It is the words of Aristide that freed me and it
is the words about Aristide that condemn me.
My mother died when I was a child and my father
sent me to live with a family in Cap Haitian. I
was four years old. Every day I got up and I
washed the floor. I hauled water on my head. I
went to the market and bought food and charcoal.
I cooked the food and I washed the clothes. I did
work all day and my back hurt. I felt that I was
not a person, just a zombie walking around
asleep. I was not allowed to eat at the table or
sleep in a bed; instead I ate whatever food was
left when others were finished. I slept under the
table with the dogs. I was not yet alive. I had
not been born.
President Aristide spoke about the restaveks on
the radio and he said, "All the restaveks are
people." I did not know who he was so it made me
laugh because I thought he must be a fool to
think I was a person and to say that the
restaveks are the future of Haiti.
A woman who taught at the school for restaveks
became friends with the family I lived with and
they agreed to send me to the school in the
evenings. I learned to read and write my letters.

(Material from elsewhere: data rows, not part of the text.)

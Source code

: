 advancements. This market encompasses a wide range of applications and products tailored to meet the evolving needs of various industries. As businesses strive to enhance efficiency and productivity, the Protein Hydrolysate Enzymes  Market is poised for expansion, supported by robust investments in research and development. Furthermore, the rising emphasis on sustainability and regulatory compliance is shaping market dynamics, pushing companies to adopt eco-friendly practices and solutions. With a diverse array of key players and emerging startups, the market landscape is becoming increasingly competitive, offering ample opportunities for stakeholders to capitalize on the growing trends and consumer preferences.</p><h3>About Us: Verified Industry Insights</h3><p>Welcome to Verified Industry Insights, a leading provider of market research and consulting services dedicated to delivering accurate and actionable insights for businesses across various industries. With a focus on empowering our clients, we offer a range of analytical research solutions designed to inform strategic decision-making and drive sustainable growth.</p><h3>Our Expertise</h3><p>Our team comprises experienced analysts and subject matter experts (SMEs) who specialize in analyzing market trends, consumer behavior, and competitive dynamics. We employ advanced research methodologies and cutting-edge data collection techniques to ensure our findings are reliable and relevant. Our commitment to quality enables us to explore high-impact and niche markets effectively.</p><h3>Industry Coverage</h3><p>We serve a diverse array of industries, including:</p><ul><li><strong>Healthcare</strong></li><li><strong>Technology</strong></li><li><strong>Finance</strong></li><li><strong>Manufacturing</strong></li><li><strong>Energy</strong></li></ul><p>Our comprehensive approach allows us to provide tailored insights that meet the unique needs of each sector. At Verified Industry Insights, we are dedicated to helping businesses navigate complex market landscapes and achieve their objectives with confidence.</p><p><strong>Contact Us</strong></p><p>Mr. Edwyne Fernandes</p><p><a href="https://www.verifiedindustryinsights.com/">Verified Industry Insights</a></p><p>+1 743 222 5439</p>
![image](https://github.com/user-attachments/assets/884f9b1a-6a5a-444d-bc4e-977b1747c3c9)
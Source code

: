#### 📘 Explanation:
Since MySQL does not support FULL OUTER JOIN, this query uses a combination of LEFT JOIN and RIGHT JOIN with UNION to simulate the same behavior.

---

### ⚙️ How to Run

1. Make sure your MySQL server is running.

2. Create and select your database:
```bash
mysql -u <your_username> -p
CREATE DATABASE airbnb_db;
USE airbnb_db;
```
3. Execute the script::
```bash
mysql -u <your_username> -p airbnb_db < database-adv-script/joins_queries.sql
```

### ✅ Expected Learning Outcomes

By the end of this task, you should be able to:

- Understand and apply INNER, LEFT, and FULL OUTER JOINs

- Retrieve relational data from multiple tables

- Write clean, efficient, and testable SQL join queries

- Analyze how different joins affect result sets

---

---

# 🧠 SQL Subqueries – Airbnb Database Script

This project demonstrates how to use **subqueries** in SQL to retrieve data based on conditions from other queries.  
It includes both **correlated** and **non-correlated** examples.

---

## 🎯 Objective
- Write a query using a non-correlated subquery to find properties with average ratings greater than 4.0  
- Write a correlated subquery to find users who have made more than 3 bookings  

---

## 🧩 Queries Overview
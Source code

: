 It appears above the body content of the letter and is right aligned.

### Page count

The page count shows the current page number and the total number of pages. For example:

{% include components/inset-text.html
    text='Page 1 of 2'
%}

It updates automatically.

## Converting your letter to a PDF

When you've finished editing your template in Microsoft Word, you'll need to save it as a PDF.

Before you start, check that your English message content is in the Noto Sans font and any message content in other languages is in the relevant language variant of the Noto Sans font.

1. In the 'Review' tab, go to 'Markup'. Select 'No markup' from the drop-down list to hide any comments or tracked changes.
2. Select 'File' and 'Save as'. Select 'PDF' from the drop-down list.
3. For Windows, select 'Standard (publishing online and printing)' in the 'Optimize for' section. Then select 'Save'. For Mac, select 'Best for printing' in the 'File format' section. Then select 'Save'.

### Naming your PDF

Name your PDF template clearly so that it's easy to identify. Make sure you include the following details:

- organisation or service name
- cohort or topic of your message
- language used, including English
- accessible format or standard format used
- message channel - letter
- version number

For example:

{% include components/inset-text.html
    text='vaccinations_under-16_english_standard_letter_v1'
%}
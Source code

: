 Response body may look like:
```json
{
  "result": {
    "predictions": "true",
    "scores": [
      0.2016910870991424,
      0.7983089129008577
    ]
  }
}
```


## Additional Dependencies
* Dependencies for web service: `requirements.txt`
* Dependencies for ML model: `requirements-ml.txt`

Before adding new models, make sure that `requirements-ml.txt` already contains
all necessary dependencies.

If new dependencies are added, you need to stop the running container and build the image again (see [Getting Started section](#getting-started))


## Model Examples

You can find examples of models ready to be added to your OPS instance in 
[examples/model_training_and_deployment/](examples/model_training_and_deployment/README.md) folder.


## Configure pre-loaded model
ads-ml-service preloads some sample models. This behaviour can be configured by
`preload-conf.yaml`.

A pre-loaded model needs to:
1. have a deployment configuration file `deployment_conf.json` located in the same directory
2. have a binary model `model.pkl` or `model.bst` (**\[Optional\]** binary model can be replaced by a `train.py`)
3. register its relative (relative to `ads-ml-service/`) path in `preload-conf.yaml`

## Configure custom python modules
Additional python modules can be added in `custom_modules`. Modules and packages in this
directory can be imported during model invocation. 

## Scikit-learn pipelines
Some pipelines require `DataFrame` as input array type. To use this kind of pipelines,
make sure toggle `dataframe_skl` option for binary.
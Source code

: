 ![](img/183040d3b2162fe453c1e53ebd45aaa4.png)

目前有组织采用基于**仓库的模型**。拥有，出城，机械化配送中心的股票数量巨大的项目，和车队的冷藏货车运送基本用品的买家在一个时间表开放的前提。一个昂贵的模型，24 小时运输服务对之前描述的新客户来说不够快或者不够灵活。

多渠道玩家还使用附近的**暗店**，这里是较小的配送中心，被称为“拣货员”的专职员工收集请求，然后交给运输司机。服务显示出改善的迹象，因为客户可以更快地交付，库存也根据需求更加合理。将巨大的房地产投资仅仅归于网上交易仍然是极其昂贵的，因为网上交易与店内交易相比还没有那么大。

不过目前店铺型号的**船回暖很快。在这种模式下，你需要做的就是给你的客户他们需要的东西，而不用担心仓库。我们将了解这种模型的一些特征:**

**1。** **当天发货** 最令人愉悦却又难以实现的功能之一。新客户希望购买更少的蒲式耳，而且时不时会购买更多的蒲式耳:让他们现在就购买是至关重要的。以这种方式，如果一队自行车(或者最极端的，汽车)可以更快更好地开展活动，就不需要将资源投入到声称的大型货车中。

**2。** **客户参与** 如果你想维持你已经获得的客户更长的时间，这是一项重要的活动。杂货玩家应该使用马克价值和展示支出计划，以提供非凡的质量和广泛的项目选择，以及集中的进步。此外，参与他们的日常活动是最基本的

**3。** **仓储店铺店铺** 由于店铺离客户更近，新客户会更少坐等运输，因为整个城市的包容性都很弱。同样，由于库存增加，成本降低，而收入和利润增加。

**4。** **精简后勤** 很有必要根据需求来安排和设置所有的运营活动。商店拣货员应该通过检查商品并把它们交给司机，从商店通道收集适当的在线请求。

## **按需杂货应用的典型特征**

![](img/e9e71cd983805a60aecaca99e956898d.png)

I learned to count, to add to and take away from.
I learned to sew and tell the time and how to do
needlepoint. I made many beautiful things.
My picture was taken with President Aristide when
he visited and it was put in the front of the
school office. The men came with guns and took
the picture they said they will kill me.
I know now that I am a dead person. I am a dead
person getting up in the morning. A dead person
eating rice. A dead person listening to the news
on the radio. Should I bother getting out of bed?
Should I bother dressing or eating or opening my
Bible? It is just a question now of when I will
physically die because my body is already marked
for death. I have not yet begun to live but I
know that I will die and today I no longer cry. I
have courage. I know truth. I do not weep anymore.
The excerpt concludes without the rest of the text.